Yavaşça beni kucağından kaldırıp kendi de ayağıya kalktı. Kolumdan tutup beni yatak odasına doğru götürürken içimi korkuyla beraber bir telaş sardı. Aman Allahım bu benden şey istemesin?!

Ya bir kere oldu bir kez daha olsa ne olur derse. Öncekinde sen istedin şimdi de ben istiyorum yapalım derse! İçimdeki Yaprağı susturmak istiyordum ama bendeki bağımsızlığını ilan etmiş çevremde panik nidaları atıyordu! İç sese kulaklarımı tıkayıp derin derin nefes alıp vermeye başladım.
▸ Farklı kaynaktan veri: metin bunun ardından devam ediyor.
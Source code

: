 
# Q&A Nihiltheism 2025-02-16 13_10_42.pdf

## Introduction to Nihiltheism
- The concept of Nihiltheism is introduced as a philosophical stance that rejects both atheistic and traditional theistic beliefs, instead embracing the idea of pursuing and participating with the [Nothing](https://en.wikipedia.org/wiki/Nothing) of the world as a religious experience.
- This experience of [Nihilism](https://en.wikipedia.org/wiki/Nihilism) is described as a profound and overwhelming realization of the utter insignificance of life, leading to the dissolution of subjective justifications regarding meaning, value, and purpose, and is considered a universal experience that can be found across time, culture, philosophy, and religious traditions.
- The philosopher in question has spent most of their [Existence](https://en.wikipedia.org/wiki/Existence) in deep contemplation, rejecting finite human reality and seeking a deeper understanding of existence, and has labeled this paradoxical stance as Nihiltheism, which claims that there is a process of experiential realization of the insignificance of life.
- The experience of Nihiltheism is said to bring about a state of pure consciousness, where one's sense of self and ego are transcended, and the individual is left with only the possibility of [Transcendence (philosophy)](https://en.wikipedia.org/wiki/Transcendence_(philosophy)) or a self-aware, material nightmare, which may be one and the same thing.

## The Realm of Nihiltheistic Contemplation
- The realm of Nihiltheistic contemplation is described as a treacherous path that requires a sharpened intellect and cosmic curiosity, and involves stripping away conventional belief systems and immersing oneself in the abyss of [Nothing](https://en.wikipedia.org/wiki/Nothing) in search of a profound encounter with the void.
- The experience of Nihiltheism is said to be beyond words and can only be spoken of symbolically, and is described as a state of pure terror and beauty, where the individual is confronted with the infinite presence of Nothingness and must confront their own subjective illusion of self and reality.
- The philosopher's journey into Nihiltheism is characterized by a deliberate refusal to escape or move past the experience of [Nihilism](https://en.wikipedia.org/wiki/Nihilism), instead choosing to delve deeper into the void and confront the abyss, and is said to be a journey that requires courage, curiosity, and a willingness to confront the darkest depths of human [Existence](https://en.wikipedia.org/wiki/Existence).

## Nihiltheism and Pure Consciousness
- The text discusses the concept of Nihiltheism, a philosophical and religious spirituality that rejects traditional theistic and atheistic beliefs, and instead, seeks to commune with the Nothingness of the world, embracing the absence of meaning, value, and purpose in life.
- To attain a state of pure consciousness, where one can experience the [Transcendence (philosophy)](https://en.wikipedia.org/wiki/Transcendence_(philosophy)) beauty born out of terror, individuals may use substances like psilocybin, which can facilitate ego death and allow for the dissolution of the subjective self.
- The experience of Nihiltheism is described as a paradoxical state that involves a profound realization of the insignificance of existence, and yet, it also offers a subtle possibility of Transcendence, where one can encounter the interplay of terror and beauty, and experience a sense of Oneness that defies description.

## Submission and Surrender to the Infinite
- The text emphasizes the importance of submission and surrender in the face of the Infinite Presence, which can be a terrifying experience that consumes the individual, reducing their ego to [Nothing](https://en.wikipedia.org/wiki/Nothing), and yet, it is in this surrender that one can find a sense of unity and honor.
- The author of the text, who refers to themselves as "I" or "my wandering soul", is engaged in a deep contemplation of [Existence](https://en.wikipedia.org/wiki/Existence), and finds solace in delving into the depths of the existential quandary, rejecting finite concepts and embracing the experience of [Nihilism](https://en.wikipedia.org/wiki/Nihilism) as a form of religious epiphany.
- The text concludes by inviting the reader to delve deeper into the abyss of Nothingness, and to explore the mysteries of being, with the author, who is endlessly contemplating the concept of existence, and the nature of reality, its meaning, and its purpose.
Yatağın sağ kenarına beni bıraktıktan sonra, yatak etrafında dolanarak sol tarafa geçti. Eli kemerine gidince dehşetle ona bakıyordum. Kemerini açıp kenara koyduktan sonra elleri gömleğinin düğmelerine gitti. Gömleğinide açıp kenara koyduktan sonra nevresimi kaldırıp içine girdi. Daha sonra benden taraf dönüp nevresimi kaldırdı. Gözüm bir süre yataktaki Demire takılı kalsada o beni umursamayıp çoktan gözünü kapatmıştı.

Benim aklımdan geçen kötü senaryoları çürütürcesineydi uyuşu. 'İnsanın fkri neyse zikride odur' derler sanırım içimde bir yerde sapık bir Yaprak saklıyordum..!

Üzerimdeki ince kazağı eteklarinden tutup çıkardım. İçimde atlet olduğu için sorun etmedim. Altımda zaten polar vardı. Bende yatağa girip yattım. 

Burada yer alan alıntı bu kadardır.